:: SOURCE DATA
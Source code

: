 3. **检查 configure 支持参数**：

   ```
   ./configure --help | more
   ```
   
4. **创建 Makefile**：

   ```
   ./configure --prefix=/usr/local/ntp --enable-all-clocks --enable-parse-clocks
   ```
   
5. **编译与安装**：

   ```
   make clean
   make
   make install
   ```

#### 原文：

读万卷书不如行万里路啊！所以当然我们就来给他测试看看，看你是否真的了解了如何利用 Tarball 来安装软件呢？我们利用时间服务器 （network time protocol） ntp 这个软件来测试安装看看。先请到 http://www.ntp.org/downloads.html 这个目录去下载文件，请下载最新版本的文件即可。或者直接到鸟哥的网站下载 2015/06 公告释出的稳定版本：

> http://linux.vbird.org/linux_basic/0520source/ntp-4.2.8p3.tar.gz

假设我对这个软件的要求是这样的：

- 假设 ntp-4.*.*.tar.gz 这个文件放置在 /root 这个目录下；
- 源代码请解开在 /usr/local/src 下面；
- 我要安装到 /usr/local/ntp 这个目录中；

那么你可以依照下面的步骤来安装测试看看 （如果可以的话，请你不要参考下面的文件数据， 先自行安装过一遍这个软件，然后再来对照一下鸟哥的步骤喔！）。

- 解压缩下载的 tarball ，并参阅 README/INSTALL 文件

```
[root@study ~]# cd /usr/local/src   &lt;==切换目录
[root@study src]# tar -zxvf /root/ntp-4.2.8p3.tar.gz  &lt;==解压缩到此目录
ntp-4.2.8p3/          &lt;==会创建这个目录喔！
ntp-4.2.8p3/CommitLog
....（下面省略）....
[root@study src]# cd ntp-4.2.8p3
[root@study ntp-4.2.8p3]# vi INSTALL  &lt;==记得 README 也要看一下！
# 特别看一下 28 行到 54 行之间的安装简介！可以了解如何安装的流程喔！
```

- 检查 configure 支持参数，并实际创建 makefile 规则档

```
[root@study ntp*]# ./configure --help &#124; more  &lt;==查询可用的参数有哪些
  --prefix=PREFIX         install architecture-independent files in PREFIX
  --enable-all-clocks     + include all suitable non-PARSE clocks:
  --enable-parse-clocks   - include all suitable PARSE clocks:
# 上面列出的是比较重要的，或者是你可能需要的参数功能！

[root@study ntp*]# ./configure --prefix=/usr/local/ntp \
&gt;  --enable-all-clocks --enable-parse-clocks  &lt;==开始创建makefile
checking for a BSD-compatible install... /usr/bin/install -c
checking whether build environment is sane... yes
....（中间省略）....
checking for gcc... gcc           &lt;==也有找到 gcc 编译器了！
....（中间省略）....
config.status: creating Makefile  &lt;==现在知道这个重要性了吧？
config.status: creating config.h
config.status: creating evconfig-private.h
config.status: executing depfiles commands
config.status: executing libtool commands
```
::::
Nothing but a number should be written: how many lines of the preceding listing contain "local".

5